一边是河内外交部发言人对着镜头念抗议稿,一边是永兴岛上的渔民开着电瓶车去超市买进口零食。这两个画面拼在一起,比任何评论都更有说服力。越南那句喊了几十年的"坚决反对",挡不住西沙群岛从荒礁到繁华岛群的真实蜕变,今天的三沙,已经过上和内陆县城没啥两样的日子。
抗议这件事,越南其实做得相当熟练。年初时,越南外交部发言人范秋姮在例行记者会上又把那套话搬了出来,宣称对所谓"黄沙群岛"拥有所谓"充分历史依据",反对任何"未经越方同意"的外国活动。
针对这种表态,中方的回应也很直接。当时中国海事局紧接着发布北部湾实弹射击通告,时间卡在1月12日到14日。北部湾紧贴中越交界,这个动作传递什么信号,懂行的人一眼看明白。
国际档案那一头同样不站越南。英国剑桥大学国际法学者安东尼·卡蒂研究欧美十九世纪以来南海档案后发现,1921年法国外长白里安就明确表态"西沙群岛显然是中国的",1931年法国外交部法律顾问的意见同样如此。也就是说,连当年在中南半岛搞殖民的法国人自己都承认这一点。
口水仗归口水仗,海里的岛却是实打实地在变样。三沙市覆盖西沙、中沙、南沙各群岛及其海域,是中国位置最南的地级市,永兴岛作为政府驻地,岛上人口最为集中。
老一辈守岛人怎么也想不到岛上会变成今天这样。那位上世纪五十年代末就上岛的黄亚俊老人后来回忆,刚登岛那会儿"就是个荒岛,没房子没路,缺淡水也缺菜",民兵晚上只能睡在树底下,喝水靠雨水攒着用。这种日子,今天年轻一代根本想象不到。
转折点是2012年三沙建市。从那时算起,岛上的基础建设几乎是按下了快进键。4G信号通了、卫视开播了、永兴学校建起来了,连机场跑道也按3000米级别一路铺开,永兴、永暑、美济、渚碧四座机场陆续投入使用。
更让人想不到的是岛上居然种出了大棚菜。

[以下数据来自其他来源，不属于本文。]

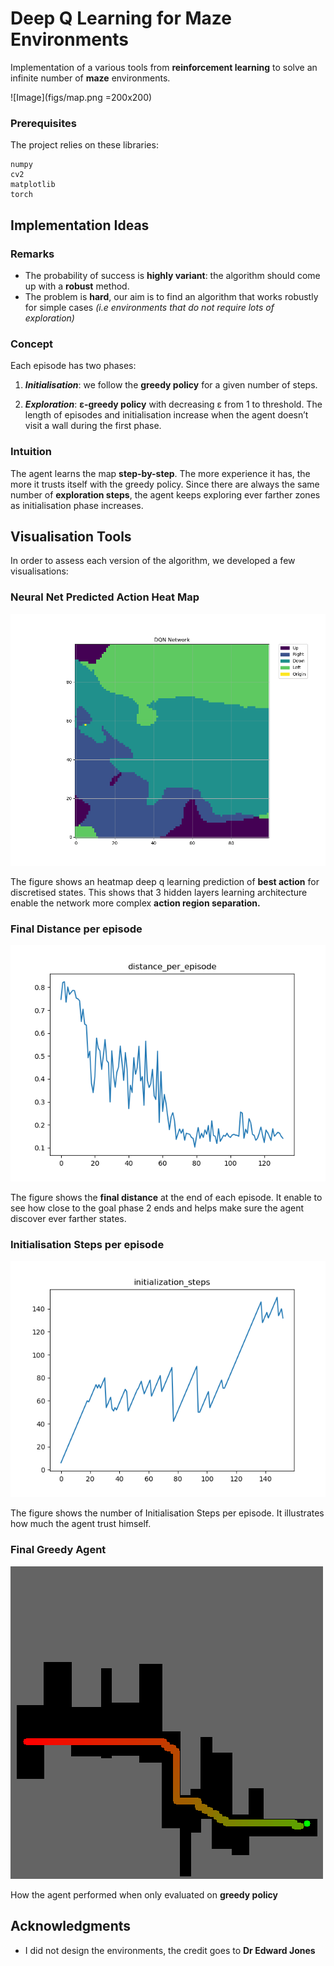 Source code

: # Deep Q Learning for Maze Environments

Implementation of a various tools from **reinforcement learning** to solve an infinite number of **maze** environments.

![Image](figs/map.png =200x200)


### Prerequisites

The project relies on these libraries:

```
numpy
cv2
matplotlib
torch
```

## Implementation Ideas

### Remarks

* The probability of success is **highly variant**: the algorithm should come up with a **robust** method.
* The problem is **hard**, our aim is to find an algorithm that works robustly for simple cases *(i.e environments that do
not require lots of exploration)*

### Concept

Each episode has two phases:

1. ***Initialisation***: we follow the **greedy policy** for a given number of steps. 

2.  ***Exploration***: **ε-greedy policy** with decreasing ε from 1 to threshold.
The length of episodes and initialisation increase when the agent doesn’t visit a wall during the first phase.

### Intuition
The agent learns the map **step-by-step**. The more experience it has, the more it trusts itself with the greedy policy. Since there are always the same number of **exploration steps**, the agent keeps exploring ever farther zones as initialisation phase increases.

## Visualisation Tools

In order to assess each version of the algorithm, we developed a few visualisations:

### Neural Net Predicted Action Heat Map 

![Image](figs/dqn_visualization.png)

The figure shows an heatmap deep q learning prediction of **best action** for discretised states.  This shows that 3 hidden layers learning architecture enable the network more complex **action region separation.** 


###  Final Distance per episode

![Image](figs/distance_per_episode.png)

The figure shows the **final distance** at the end of each episode. It enable to see how close to the goal phase 2 ends and helps make sure the agent discover ever farther states.


###  Initialisation Steps per episode
![Image](figs/initialization_steps.png)

The figure shows the number of Initialisation Steps per episode.
It illustrates how much the agent trust himself.

###  Final Greedy Agent
![Image](figs/final_step_map.png)

How the agent performed when only evaluated on **greedy policy**


## Acknowledgments

* I did not design the environments, the credit goes to **Dr Edward Jones**

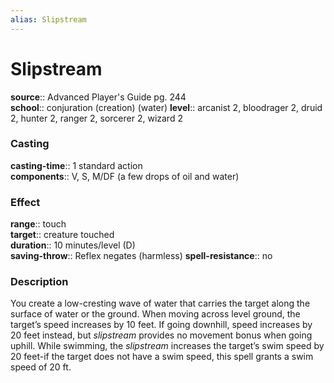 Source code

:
 ```yaml
---
alias: Slipstream
---
```


# Slipstream 

**source**:: Advanced Player's Guide pg. 244  
**school**:: conjuration (creation) (water)
**level**:: arcanist 2, bloodrager 2, druid 2, hunter 2, ranger 2, sorcerer 2, wizard 2

### Casting 

**casting-time**:: 1 standard action  
**components**:: V, S, M/DF (a few drops of oil and water)

### Effect 

**range**:: touch  
**target**:: creature touched  
**duration**:: 10 minutes/level (D)  
**saving-throw**:: Reflex negates (harmless)
**spell-resistance**:: no

### Description 

You create a low-cresting wave of water that carries the target along the surface of water or the ground. When moving across level ground, the target’s speed increases by 10 feet. If going downhill, speed increases by 20 feet instead, but *slipstream* provides no movement bonus when going uphill. While swimming, the *slipstream* increases the target’s swim speed by 20 feet-if the target does not have a swim speed, this spell grants a swim speed of 20 ft.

技术员田科良介绍,永兴岛上两个无土栽培大棚占地五亩多,年总产量去年突破4.8万斤,高产期能冲到7万余斤上下。这些菜主要供应岛上食堂和驻军,遇上台风停航还能顶上应急。
岛民自己也没闲着。海滩边上开出私家菜地,西瓜、空心菜、辣椒、白萝卜,前前后后种活了十几种瓜果蔬菜。距永兴岛40分钟船程的赵述岛走得更远,岛上不光有菜地,还栽了600多株针叶樱桃,外加百香果、诺丽果一片园子。
诺丽果还成了渔民的小生意。赵述社区干部詹达兴介绍,诺丽果一个月能卖出三四十盒,做成纪念品摆在超市里,给渔民集体经济添了笔稳定进账。从过去吃菜靠船运,到现在能自己种、自己卖,这种变化背后是几代人的死磕。
走进2026年,岛上的民生工程节奏一点没慢。据报道,永兴岛上一栋旧的职工宿舍楼正在做"暖心"改造,目标是给那些带着孩子长期驻岛的干部职工家庭打造"拎包入住"的环境,预计5月底具备入住条件,6月上旬迎来首批入住家庭。儿童沙池、娱乐设施、草皮种植这些细节也都在跟进。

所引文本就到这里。